By December 1812, the Patriots were accused of "raising the devil", having looted and destroyed homesteads and forcing citizens to flee from their homes.

In January 1814, a group of soldier-settlers erected a two-story blockhouse and dubbed it "Fort Mitchell". While modern historians are unsure of where exactly Fort Mitchell was located, it was likely in Alachua County, near the modern town of Micanopy. General Buckner F. Harris declared Fort Mitchell to be the capital of the Republic of East Florida. After building the fort, the settlers petitioned Congress to annex the "District of Elotchaway [Alachua] in the Republic of East Florida" to the US. They also offered to send soldiers to fight the British as the War of 1812 was occurring.

Aside from the establishment of the fort, Harris also appropriated farm land from nearby Paynes Prairie.
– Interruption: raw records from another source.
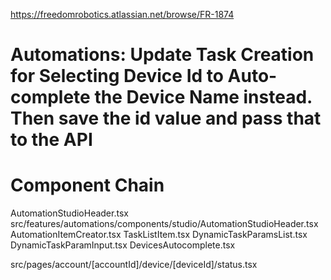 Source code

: https://freedomrobotics.atlassian.net/browse/FR-1874

# Automations: Update Task Creation for Selecting Device Id to Auto-complete the Device Name instead. Then save the id value and pass that to the API

# Component Chain
AutomationStudioHeader.tsx
src/features/automations/components/studio/AutomationStudioHeader.tsx
AutomationItemCreator.tsx
TaskListItem.tsx
DynamicTaskParamsList.tsx
DynamicTaskParamInput.tsx
DevicesAutocomplete.tsx

src/pages/account/[accountId]/device/[deviceId]/status.tsx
The land was coveted by the Patriots for its rich soil. However, the capital was short-lived, as the fort was abandoned by May of 1814 after Harris was killed by Seminoles.

==Aftermath==
The war was not particularly popular with either politicians or the public. Some of those who had acted as leaders in the rebellion, such as John Houston McIntosh, worked hard to clear their names following the conflict. McIntosh would also sue the U.S. government in an eventually successful bid to make up for the financial loss he incurred the war.
Many Seminole as well as African Americans, both enslaved and freed, fled East Florida and settled further south, such as in the Peace River region.

In the summer of 1817, another group of filibusters would cross the border from the United States into Spanish Florida and establish an interim government at Fernandina. This group, made up of some veterans of War of 1812 but mostly otherwise mercenaries and pirates, was led by the Scottish soldier and conman Gregor MacGregor. The temporary government was called the Republic of the Floridas.